O mito da Lagosta com preço de Big Mac

Há muito tempo atrás, cerca de vinte e cinco anos atrás mais ou menos, eu trabalhei como ilustrador, onde tive a oportunidade de desenhar para diversas revistas brasileiras. Eu também frequentava grupos e fóruns de discussão de ilustradores e costumava ver uma certa novela  que vou contar aqui. Naquele tempo, era comum grandes revistas (tipo as da Editora Abril) usarem seu poder de compra para pressionar os artistas a venderem um trabalho caro pelo valor que a revista queria pagar – que é o menos possível. Isso mesmo, o cliente que queria dizer o preço do serviço.

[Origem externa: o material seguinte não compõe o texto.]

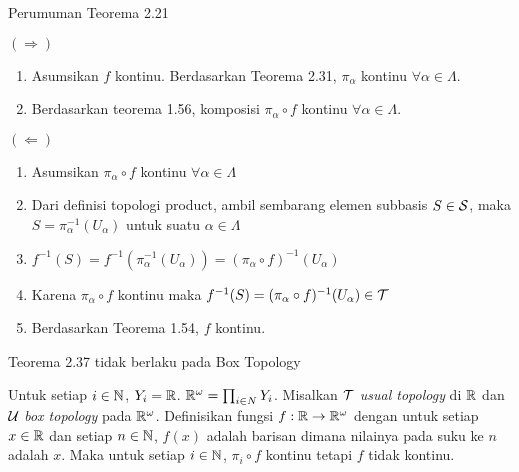 \begin{frame}{Perumuman Teorema 2.21}
    \begin{tcolorbox}[enhanced,title=Teorema 2.37 (Bukti), frame style tile={width=\paperwidth}{\wallpaper}]
        $(\Rightarrow)$
        \begin{enumerate}
            \item Asumsikan $f$ kontinu. Berdasarkan Teorema 2.31, $\pi_\alpha$ kontinu $\forall \alpha\in\Lambda$.
            \item Berdasarkan teorema 1.56, komposisi $\pi_\alpha\circ f$ kontinu $\forall\alpha\in\Lambda$.
        \end{enumerate}
        $(\Leftarrow)$
        \begin{enumerate}
            \item Asumsikan $\pi_\alpha\circ f$ kontinu $\forall \alpha \in \Lambda$
            \item Dari definisi topologi product, ambil sembarang elemen subbasis $S\in\mathcal{S}$, maka
            $S = \pi_\alpha^{-1}(U_\alpha)$ untuk suatu $\alpha\in\Lambda$
            \item $f^{-1}(S) = f^{-1}(\pi_\alpha^{-1}(U_\alpha))=(\pi_\alpha\circ f)^{-1}(U_\alpha)$
            \item Karena $\pi_\alpha\circ f$ kontinu maka $f^{-1}(S)=(\pi_\alpha\circ f)^{-1}(U_\alpha)\in\mathcal{T}$
            \item Berdasarkan Teorema 1.54, $f$ kontinu.
        \end{enumerate}
    \end{tcolorbox}
\end{frame}

\begin{frame}{Teorema 2.37 tidak berlaku pada Box Topology}
    \begin{tcolorbox}[enhanced,title=Contoh 11, frame style tile={width=\paperwidth}{\wallpaper}]
        Untuk setiap $i\in \mathbb{N}$, $Y_i=\mathbb{R}$. $\mathbb{R}^{\omega} = \prod_{i \in N}Y_i$. Misalkan $\mathcal{T}$ \textit{usual topology}
        di $\mathbb{R}$ dan $\mathcal{U}$ \textit{box topology} pada $\mathbb{R}^{\omega}$. Definisikan fungsi $f:\mathbb{R}\to\mathbb{R}^{\omega}$ dengan
        untuk setiap $x \in \mathbb{R}$ dan setiap $n \in \mathbb{N}$, $f(x)$ adalah barisan dimana nilainya pada suku ke $n$ adalah $x$. 
        Maka untuk setiap $i \in \mathbb{N}$, $\pi_i \circ f$ kontinu tetapi $f$ tidak kontinu.
    \end{tcolorbox}
\end{frame}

É compreensível que o cliente sempre queira pagar o menor valor possível na aquisição de um bem, mesmo sendo uma arte que vai fazer a revista ser melhor e dará condições a ela de atrair mais anunciantes e ganhar mais dinheiro. Mas eu tinha uns amigos também ilustradores, que com o perdão da palavra, ficavam PUTAÇOS com isso.

Na opinião deles, como a revista estava usando o trabalho comissionado de terceiros para agregar valor ao produto dela, era uma bela sacanagem forçar o prestador de serviço a colocar valores irrisórios em trabalhos que levavam dias e dias de trabalho duro, gastando material importado, papel alemão, aquarela do japão e o caramba pra ela se dar bem.

As revistas eram leoninas, isso é, elas batiam pé:

Pago 1/4 do valor que você cobra e nada mais! Se não quiser, rapa fora! Ó, tem fila na porta de moleque querendo botar o nome na nossa revista.

Um cara desesperado, tendo que pagar o leite dos filhos acabava por não ver saída senão se submeter. Graças a isso, a revista fazia uma economia em cima do prestador de serviços. Ela ganhava dos dois lados em cima do desgraçado do ilustrador, que estava sendo oprimido pelo poder de compra da revista.  Num mundo diferente, como o mercado dos EUA, onde havia uma enorme diversificação num mercado bem mais amplo, você dava o fuck you para o editor de arte e ia trabalhar pra outra. Mas aqui era OSSO! Brigar e virar persona non grata numa editora que dominava 80% do mercado editorial na época, era suicídio profissional. A unica forma de escapar da opressão econômica, era o artista já ter um nome feito na praça. Mas tinha que ser “o nome”,   um nome tão poderoso que se tornava uma grife e assim, o jogo se equiparava. A revisa podia cantar de galo, mas se o cara batia o pé, perigava rolar aquela recuada da revista “vou consultar meu editor chefe. Horas depois, tocava o telefone. E eles vinham com o jogo do…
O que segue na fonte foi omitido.